# Supplied information:
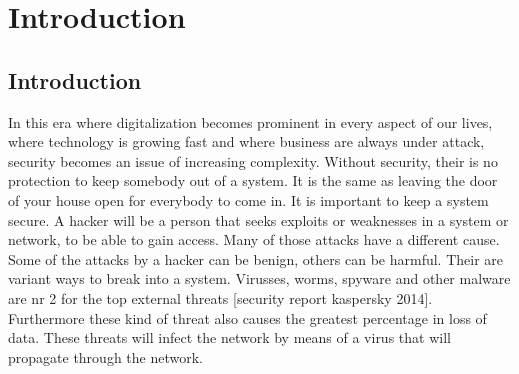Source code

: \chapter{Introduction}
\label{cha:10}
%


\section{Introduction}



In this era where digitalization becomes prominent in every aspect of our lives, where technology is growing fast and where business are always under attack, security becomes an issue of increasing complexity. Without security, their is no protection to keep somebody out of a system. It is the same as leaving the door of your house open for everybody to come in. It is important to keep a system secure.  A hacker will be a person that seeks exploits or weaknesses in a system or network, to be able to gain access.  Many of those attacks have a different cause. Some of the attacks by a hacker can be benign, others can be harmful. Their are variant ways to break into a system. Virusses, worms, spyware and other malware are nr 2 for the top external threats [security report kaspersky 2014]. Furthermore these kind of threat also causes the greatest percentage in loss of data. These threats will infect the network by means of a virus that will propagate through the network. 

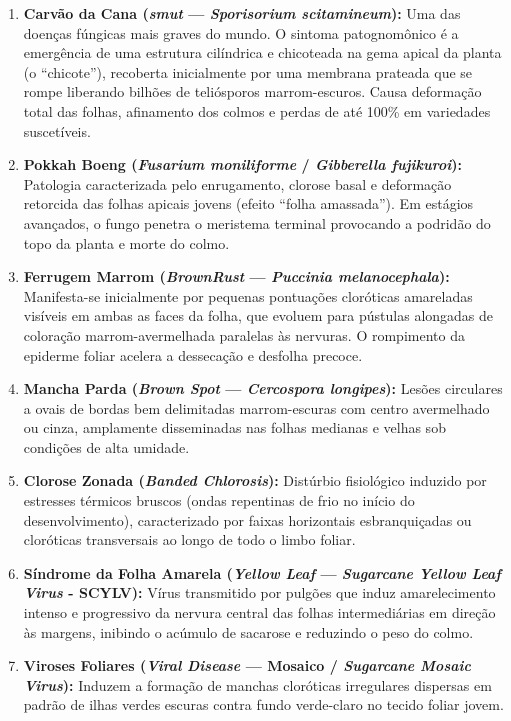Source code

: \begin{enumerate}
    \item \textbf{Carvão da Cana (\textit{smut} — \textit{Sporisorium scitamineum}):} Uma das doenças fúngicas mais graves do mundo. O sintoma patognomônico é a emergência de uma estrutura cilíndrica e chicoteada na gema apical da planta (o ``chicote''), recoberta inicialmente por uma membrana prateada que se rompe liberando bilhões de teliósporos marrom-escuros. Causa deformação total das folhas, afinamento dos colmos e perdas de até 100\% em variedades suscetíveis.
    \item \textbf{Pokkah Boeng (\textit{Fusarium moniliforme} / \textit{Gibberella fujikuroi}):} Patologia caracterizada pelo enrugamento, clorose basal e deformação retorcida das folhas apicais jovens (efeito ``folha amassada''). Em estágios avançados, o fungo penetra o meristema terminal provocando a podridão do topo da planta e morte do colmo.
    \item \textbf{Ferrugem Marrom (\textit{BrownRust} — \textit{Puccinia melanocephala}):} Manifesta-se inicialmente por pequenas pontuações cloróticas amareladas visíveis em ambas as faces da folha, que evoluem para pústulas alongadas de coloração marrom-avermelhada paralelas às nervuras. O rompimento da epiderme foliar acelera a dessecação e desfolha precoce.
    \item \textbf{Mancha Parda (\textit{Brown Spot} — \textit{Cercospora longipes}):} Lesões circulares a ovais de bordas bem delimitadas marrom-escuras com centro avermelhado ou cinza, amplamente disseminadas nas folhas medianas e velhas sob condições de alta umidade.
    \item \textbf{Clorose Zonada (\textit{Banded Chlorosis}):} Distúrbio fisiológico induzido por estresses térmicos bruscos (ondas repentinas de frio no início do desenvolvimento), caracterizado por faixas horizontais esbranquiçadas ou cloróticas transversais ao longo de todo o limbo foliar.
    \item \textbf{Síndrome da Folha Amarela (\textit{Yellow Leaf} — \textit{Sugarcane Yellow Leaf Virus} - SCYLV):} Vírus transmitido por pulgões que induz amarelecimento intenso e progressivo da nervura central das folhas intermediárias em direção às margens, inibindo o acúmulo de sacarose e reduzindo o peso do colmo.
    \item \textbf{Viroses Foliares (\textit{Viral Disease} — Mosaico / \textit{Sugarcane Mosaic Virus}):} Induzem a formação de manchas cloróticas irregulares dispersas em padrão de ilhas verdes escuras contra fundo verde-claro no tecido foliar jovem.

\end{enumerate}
==
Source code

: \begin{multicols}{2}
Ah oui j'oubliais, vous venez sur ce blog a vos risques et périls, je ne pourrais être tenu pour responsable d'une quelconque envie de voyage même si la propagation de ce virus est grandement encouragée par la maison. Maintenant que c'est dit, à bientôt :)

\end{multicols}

# Exercise details:
Check each line of the records above for "Introduction", and copy those that have it.

# Answer to this task:
: \chapter{Introduction}
\section{Introduction}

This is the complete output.